Return an exact transcript of the material below from the line containing "https://www.freebsd.org/doc/en_US.ISO8859-1/books/faq/index.html" through its final line, and no other lines.
[Start of section]
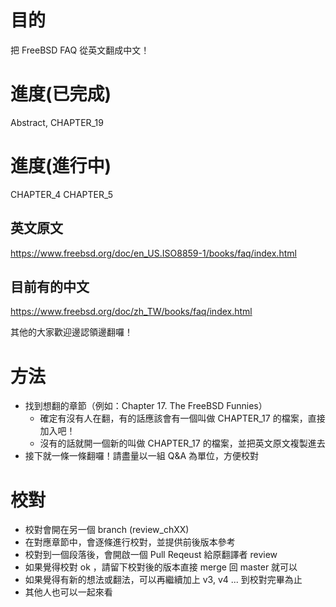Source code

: # 目的

把 FreeBSD FAQ 從英文翻成中文！

# 進度(已完成)

Abstract, CHAPTER_19

# 進度(進行中)

CHAPTER_4
CHAPTER_5

## 英文原文
https://www.freebsd.org/doc/en_US.ISO8859-1/books/faq/index.html

## 目前有的中文
https://www.freebsd.org/doc/zh_TW/books/faq/index.html

其他的大家歡迎邊認領邊翻囉！

# 方法

- 找到想翻的章節（例如：Chapter 17. The FreeBSD Funnies）
  - 確定有沒有人在翻，有的話應該會有一個叫做 CHAPTER_17 的檔案，直接加入吧！
  - 沒有的話就開一個新的叫做 CHAPTER_17 的檔案，並把英文原文複製進去
- 接下就一條一條翻囉！請盡量以一組 Q&A 為單位，方便校對

# 校對
- 校對會開在另一個 branch (review_chXX) 
- 在對應章節中，會逐條進行校對，並提供前後版本參考
- 校對到一個段落後，會開啟一個 Pull Reqeust 給原翻譯者 review
- 如果覺得校對 ok ，請留下校對後的版本直接 merge 回 master 就可以
- 如果覺得有新的想法或翻法，可以再繼續加上 v3, v4 ... 到校對完畢為止
- 其他人也可以一起來看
[End of section]
> ANSWER TO THE EXERCISE
https://www.freebsd.org/doc/en_US.ISO8859-1/books/faq/index.html

## 目前有的中文
https://www.freebsd.org/doc/zh_TW/books/faq/index.html

其他的大家歡迎邊認領邊翻囉！

# 方法

- 找到想翻的章節（例如：Chapter 17. The FreeBSD Funnies）
  - 確定有沒有人在翻，有的話應該會有一個叫做 CHAPTER_17 的檔案，直接加入吧！
  - 沒有的話就開一個新的叫做 CHAPTER_17 的檔案，並把英文原文複製進去
- 接下就一條一條翻囉！請盡量以一組 Q&A 為單位，方便校對

# 校對
- 校對會開在另一個 branch (review_chXX) 
- 在對應章節中，會逐條進行校對，並提供前後版本參考
- 校對到一個段落後，會開啟一個 Pull Reqeust 給原翻譯者 review
- 如果覺得校對 ok ，請留下校對後的版本直接 merge 回 master 就可以
- 如果覺得有新的想法或翻法，可以再繼續加上 v3, v4 ... 到校對完畢為止
- 其他人也可以一起來看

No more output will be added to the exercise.